Red Hat plans to take a greater role in the community developing CentOS, in the hope of attracting more paying customers to Red Hat Enterprise Linux (RHEL), the distribution on which CentOS is based.
Red Hat will take a more active role in the CentOS Project to strengthen its development and broaden the reach of projects such as OpenStack, an open source cloud operating system that can be built on CentOS, and to which Red Hat also contributes, it said Tuesday.
CentOS is a community initiative that fills the gap between RHEL, a stable distribution with enterprise support available for a fee, and Fedora, a community-supported distribution that incorporates newer or more innovative open source technologies. CentOS, based on RHEL source code, changes more slowly than Fedora, but has the same level of community support.
Among the changes that Red Hat's involvement will bring are the creation of a new governing board for the project, funding for key project leaders who will become Red Hat employees, and support for variants of CentOS, allowing external groups such as OpenStack to customize CentOS for their own projects, simplifying development and installation.

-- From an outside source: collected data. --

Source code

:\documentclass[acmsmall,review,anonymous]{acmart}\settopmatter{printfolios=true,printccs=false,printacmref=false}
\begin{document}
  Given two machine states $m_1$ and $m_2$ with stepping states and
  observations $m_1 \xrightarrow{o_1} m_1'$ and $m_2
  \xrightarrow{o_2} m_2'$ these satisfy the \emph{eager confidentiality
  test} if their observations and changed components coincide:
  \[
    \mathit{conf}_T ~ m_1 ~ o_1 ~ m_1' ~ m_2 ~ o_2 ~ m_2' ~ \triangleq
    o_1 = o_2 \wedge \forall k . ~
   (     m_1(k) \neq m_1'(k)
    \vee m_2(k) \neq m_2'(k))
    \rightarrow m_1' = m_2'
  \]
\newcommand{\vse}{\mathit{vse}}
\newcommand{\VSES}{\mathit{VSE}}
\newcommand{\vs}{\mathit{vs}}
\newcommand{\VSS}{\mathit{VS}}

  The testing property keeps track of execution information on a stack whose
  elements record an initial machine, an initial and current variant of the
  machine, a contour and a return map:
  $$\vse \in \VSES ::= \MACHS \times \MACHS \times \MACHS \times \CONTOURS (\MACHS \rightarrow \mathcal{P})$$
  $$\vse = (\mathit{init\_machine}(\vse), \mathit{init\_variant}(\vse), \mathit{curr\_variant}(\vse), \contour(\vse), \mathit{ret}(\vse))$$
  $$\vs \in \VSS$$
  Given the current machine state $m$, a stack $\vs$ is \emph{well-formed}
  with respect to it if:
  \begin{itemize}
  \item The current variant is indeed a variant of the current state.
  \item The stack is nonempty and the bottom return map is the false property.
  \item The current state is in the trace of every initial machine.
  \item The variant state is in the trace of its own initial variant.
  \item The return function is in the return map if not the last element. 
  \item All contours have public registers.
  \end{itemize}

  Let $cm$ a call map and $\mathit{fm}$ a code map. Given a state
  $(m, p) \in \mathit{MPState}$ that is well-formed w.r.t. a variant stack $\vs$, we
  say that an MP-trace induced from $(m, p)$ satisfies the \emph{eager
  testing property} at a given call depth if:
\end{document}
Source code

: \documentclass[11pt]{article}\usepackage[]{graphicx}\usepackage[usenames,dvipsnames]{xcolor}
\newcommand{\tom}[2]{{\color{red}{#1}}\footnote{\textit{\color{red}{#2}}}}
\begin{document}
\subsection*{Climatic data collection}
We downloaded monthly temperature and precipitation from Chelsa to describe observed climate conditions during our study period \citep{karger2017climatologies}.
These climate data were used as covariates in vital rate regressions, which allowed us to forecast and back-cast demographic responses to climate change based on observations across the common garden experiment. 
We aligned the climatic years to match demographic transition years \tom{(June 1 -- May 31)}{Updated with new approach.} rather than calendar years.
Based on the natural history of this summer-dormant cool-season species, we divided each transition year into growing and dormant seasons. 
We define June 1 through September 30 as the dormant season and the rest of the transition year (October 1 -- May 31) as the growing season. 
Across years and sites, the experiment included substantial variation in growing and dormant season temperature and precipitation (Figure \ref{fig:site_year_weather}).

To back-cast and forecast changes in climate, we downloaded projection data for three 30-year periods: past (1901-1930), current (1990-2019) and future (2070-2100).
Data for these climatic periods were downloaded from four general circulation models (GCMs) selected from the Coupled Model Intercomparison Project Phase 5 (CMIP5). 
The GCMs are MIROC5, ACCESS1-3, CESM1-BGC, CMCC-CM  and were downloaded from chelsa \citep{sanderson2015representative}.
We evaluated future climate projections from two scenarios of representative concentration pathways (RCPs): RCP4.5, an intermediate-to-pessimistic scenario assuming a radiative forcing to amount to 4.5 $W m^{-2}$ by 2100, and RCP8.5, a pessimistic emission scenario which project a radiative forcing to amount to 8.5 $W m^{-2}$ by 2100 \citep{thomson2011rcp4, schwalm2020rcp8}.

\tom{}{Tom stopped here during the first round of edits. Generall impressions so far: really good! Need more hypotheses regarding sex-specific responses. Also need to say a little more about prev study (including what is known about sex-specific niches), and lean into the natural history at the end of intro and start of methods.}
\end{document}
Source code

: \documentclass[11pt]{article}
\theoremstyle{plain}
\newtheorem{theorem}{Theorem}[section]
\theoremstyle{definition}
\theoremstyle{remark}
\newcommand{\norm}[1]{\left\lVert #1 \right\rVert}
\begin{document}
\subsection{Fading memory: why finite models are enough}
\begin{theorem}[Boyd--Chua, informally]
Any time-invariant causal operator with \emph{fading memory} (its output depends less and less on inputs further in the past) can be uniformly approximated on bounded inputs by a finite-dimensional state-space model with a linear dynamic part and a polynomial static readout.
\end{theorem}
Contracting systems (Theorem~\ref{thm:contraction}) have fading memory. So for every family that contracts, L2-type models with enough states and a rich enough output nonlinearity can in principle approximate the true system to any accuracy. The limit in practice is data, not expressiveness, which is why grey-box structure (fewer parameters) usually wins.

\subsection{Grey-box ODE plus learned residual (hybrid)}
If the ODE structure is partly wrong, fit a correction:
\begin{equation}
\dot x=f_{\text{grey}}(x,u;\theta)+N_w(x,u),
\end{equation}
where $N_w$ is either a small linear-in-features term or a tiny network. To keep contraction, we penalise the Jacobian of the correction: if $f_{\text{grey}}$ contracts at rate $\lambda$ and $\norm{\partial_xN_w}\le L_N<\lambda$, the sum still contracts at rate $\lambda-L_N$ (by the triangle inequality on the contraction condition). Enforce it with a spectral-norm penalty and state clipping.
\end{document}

Growth in the use of OpenStack and of RDO, a packaged distribution of OpenStack for users of CentOS, RHEL, and Fedora, will improve the maturity of the code and increase the prominence of the project, in turn driving demand for RHEL OpenStack Platform subscriptions, Red Hat said on a web page explaining the move.
Working more closely with Red Hat will allow the CentOS project to address two major challenges, project chair Karanbir Singh wrote in a personal blog post about the collaboration.
While people have used CentOS to develop a vast set of solutions, "momentum around the platform has been in silos, away from the core," Singh wrote, meaning that the community was unable to come together in one place. Every silo had to create its own community, leading to what he considers "the biggest failure of the CentOS Project -- the failure to grow organically beyond the platform."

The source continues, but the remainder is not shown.